▸ **WHAT IS BEING ASKED**: Select the lines of the records containing the word "issues" and list them.

*** Opening of INFORMATION GIVEN ***

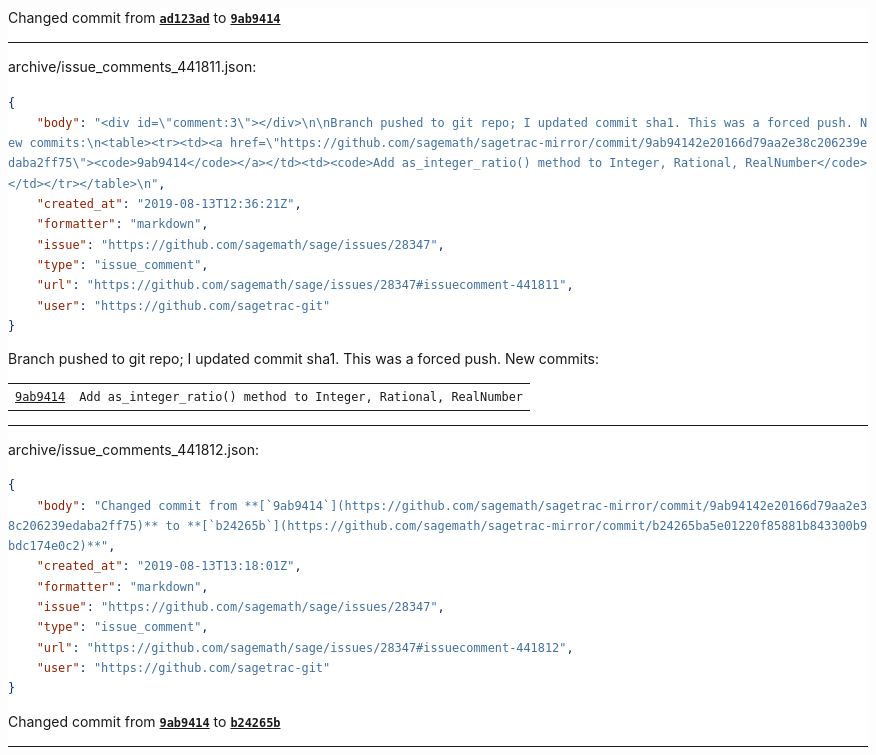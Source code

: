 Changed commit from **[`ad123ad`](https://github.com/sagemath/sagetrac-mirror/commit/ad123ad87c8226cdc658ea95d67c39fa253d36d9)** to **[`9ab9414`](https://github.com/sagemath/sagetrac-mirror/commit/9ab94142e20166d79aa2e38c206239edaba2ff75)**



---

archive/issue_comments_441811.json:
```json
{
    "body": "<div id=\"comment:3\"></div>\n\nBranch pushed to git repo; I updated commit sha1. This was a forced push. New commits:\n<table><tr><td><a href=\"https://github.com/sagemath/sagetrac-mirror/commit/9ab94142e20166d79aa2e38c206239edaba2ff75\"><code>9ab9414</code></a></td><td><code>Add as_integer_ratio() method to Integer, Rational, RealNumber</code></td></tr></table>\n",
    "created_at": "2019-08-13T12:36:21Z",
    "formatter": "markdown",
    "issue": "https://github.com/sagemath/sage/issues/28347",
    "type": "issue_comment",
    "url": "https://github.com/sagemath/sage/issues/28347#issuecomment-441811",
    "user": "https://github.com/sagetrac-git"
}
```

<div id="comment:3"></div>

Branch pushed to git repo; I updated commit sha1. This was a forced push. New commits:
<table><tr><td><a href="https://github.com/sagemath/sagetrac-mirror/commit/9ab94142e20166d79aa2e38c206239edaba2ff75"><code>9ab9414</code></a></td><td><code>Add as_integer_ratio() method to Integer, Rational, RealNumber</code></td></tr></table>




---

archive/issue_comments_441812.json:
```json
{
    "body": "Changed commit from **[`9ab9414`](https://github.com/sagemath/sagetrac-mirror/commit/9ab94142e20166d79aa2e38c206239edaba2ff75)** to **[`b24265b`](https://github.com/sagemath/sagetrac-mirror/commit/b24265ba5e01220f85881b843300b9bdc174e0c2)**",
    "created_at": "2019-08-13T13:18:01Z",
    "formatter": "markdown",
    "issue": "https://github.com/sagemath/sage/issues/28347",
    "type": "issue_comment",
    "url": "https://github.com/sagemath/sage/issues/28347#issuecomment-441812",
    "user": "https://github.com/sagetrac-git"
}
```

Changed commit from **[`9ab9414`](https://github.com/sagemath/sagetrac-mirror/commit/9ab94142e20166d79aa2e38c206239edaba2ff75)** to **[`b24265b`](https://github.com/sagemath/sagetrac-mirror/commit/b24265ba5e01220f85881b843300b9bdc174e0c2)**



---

*** Close of INFORMATION GIVEN ***
*** Opening of INFORMATION GIVEN ***

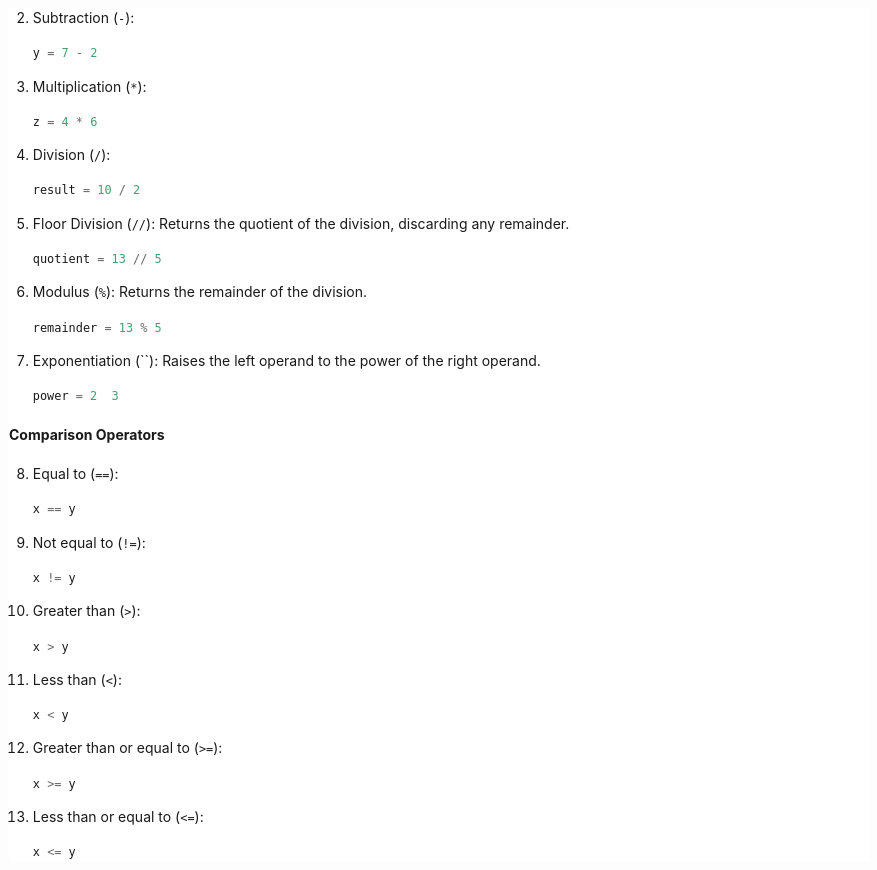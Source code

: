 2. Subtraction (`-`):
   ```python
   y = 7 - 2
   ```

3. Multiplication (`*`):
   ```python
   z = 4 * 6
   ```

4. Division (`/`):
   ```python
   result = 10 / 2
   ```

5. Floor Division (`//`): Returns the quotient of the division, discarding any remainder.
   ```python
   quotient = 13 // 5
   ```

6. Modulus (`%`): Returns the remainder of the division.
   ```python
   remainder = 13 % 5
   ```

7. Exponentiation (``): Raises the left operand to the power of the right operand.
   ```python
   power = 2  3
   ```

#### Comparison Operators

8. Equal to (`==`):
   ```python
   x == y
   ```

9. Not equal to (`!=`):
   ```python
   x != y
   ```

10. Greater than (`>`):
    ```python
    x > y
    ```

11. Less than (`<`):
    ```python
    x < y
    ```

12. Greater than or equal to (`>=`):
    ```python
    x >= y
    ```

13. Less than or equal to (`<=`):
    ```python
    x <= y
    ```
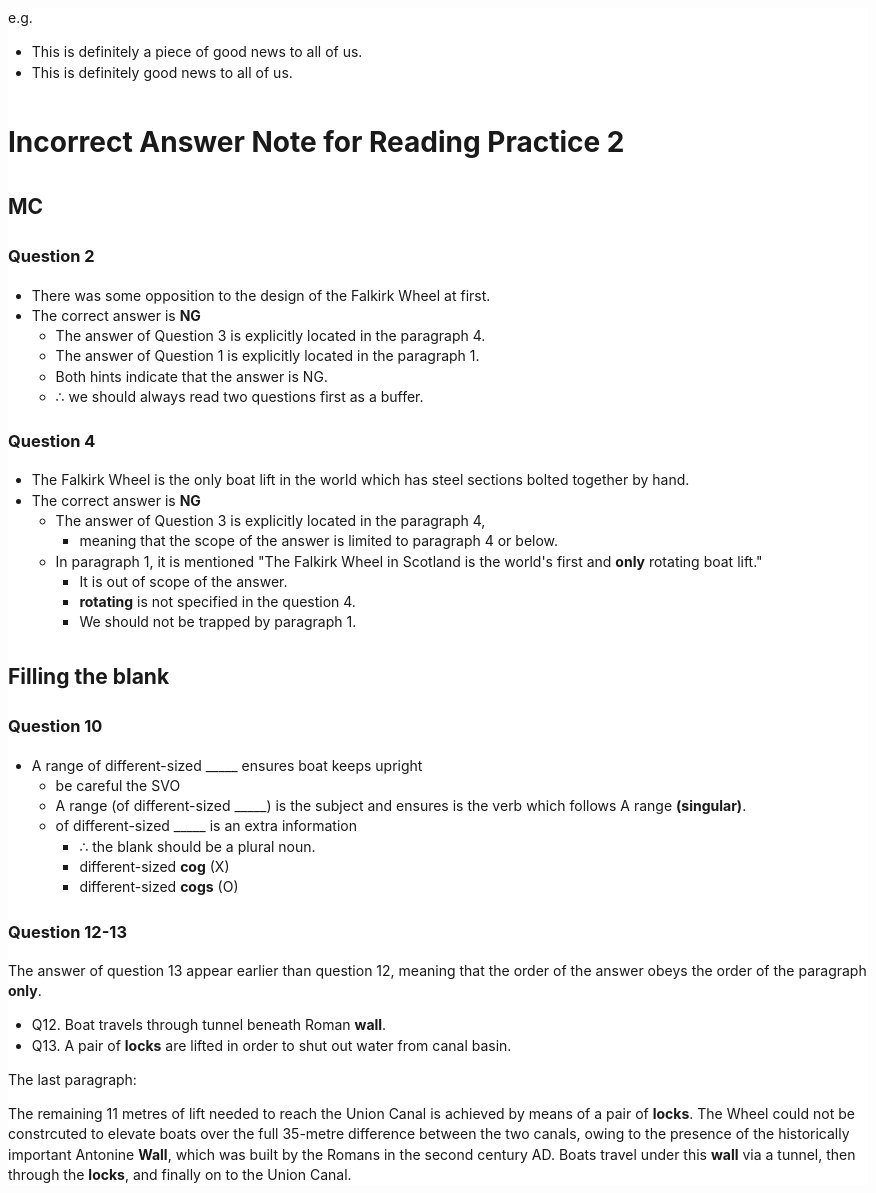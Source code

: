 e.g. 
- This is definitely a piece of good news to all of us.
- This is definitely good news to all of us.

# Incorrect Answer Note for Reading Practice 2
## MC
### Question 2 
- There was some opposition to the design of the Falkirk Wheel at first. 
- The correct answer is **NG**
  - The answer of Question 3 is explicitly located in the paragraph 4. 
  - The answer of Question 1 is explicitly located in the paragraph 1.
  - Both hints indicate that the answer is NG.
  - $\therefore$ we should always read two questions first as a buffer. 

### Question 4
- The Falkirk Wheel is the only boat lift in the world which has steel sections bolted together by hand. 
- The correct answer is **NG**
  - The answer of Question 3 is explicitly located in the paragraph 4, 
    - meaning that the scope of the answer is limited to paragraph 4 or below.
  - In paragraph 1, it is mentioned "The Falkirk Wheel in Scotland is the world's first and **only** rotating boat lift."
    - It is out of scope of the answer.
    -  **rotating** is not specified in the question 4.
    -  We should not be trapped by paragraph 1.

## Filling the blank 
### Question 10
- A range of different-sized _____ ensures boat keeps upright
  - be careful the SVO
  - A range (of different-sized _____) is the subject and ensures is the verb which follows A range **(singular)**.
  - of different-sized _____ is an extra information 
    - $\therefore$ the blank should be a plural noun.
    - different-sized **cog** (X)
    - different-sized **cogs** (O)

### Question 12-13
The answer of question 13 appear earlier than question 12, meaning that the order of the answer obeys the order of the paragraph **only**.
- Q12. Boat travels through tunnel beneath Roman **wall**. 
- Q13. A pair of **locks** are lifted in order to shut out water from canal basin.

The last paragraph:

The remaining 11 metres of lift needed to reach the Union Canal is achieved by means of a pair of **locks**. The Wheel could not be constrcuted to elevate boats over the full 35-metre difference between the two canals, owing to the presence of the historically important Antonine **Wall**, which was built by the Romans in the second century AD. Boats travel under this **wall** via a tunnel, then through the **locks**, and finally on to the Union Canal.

*** Close of INFORMATION GIVEN ***

▸ **RESPONSE TO THIS EXERCISE**:
    "issue": "https://github.com/sagemath/sage/issues/28347",
    "url": "https://github.com/sagemath/sage/issues/28347#issuecomment-441811",
    "issue": "https://github.com/sagemath/sage/issues/28347",
    "url": "https://github.com/sagemath/sage/issues/28347#issuecomment-441812",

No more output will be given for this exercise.